Platelet CD36 links overweight and a prothrombotic phenotype in patients with non-valvular atrial fibrillation

INTRODUCTION: The pathophysiological mechanisms linking the overweight and prothrombotic state of non-valvular atrial fibrillation (NVAF) are incompletely understood. Our objective was to evaluate the effect of platelet CD36 on the risk of stroke associated with overweight in NVAF patients. METHODS: A cross-sectional study enrolled 182 subjects with NVAF in two groups: normal weight (18.5 < body mass index(BMI) < 25.0 kg/m(2)) and overweight (BMI ≥ 25.0 kg/m(2)).
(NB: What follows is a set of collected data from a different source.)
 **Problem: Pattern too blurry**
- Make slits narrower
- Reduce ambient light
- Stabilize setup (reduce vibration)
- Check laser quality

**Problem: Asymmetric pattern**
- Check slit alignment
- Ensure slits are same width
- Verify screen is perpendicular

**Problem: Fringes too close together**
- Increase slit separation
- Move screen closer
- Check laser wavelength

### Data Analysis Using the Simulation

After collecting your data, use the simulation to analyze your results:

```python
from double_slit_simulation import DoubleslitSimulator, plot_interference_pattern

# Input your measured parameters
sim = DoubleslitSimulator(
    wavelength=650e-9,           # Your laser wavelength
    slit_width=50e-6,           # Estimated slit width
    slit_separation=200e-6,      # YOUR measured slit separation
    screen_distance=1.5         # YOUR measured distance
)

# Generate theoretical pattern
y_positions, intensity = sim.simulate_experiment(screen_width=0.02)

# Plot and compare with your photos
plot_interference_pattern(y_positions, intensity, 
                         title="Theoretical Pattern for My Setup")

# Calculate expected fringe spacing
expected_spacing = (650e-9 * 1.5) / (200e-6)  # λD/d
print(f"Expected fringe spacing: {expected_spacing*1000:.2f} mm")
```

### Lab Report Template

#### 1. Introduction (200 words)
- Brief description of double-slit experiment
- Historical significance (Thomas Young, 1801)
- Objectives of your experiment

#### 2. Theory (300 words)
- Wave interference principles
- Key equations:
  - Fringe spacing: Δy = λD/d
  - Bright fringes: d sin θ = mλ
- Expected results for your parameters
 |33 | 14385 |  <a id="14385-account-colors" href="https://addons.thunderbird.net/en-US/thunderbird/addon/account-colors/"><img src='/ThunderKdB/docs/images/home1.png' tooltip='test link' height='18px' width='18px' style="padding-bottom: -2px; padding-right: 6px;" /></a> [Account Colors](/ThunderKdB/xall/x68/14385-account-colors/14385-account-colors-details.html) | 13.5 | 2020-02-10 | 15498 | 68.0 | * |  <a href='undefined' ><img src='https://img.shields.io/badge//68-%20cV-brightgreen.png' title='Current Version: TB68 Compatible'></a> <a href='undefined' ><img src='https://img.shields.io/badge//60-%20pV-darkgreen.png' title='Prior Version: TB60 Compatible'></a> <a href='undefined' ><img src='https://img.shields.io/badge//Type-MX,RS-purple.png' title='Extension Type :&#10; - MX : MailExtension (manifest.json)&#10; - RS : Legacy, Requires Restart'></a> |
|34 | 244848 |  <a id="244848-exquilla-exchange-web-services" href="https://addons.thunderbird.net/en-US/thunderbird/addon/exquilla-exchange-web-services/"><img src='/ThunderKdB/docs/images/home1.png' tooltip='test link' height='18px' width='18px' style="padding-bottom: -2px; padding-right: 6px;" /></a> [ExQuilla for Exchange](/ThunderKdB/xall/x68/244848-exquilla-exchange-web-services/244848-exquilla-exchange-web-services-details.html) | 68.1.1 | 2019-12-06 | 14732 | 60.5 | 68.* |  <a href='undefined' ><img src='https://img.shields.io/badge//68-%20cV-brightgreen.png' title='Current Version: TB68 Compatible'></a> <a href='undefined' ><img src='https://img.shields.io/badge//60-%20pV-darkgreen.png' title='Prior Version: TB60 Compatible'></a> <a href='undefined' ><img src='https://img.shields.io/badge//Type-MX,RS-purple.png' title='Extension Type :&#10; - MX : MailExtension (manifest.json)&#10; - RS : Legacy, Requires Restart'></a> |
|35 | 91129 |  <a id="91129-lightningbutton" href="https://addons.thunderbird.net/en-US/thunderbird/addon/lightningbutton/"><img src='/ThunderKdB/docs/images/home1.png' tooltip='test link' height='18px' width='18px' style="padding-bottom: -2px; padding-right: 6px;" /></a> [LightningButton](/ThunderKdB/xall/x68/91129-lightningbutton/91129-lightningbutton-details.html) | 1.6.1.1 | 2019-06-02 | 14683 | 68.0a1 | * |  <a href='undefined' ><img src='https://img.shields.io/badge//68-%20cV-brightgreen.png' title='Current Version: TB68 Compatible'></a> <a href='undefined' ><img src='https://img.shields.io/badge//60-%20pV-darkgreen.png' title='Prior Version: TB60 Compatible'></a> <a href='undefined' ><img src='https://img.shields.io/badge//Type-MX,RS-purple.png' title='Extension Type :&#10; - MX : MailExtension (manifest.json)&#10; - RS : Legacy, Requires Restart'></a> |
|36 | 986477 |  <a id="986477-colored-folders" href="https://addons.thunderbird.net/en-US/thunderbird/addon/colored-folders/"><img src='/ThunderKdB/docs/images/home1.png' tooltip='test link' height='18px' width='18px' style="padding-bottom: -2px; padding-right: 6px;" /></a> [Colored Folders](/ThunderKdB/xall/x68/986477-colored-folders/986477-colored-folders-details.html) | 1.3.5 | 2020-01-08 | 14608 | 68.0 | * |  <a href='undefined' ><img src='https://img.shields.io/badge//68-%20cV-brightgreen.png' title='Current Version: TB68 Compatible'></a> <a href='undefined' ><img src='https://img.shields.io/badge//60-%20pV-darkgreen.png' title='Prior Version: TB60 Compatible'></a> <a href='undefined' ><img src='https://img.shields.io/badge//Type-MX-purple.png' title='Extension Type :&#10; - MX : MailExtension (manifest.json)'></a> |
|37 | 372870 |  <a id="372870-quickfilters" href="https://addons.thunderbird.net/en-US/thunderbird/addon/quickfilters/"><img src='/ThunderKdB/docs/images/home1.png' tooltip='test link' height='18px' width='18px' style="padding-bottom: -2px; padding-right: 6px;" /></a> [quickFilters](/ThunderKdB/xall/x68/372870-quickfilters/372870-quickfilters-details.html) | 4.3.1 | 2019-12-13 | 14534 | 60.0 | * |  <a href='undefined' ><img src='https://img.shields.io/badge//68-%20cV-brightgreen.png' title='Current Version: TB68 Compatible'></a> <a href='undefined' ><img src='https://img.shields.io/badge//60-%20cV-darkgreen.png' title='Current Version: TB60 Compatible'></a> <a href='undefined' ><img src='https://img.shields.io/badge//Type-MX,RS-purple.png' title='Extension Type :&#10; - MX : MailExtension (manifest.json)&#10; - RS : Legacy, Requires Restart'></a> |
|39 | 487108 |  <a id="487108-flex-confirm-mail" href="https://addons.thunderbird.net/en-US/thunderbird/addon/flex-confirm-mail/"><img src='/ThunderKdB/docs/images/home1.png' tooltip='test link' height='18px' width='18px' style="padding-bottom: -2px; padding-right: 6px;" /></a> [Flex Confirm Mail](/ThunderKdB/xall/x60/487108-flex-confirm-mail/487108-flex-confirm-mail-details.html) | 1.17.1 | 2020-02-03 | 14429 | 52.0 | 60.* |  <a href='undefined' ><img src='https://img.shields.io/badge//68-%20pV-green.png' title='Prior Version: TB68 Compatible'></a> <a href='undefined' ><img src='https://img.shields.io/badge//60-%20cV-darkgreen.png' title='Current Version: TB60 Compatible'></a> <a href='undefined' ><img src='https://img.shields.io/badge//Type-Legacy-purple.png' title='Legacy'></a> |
Clinical data, medical history, vital signs, transthoracic echocardiography parameters, and medication were recorded. Biochemical characteristics including blood glucose and serum lipid were analyzed in the Laboratory. RESULTS: The expression of platelet CD36 and integrin α(IIb)β(3) was detected by flow cytometry. Among the 182 patients with NVAF, 68 (37.36%) were classified as normal weight, 114 (62.64%) as overweight. With an increase in BMI, waist-hip ratio, cholesterol, triglycerides, left atrium diameters, and the ratio of mitral inflow E velocity to myocardial e' velocity in the mitral annulus (E/e') increased significantly (P < 0.05). The mean fluorescent intensity of platelet CD36 increased significantly in overweight patients (P < 0.01), in line with platelet activation biomarkers (platelet integrin αIIbβ3). Platelet CD36 was positively correlated with BMI and platelet integrin αIIbβ3, respectively (P < 0.05). Additionally, platelet CD36 and BMI were independent risk factors for platelet activation in patients with NVAF. CONCLUSIONS: Platelet CD36 is speculated to mediate the complex crosstalk between overweight and platelet hyperactivity, leading to the prothrombotic state in overweight patients with NVAF. Platelet CD36 could be a potential target for preventing the prothrombotic state in overweight patients with NVAF.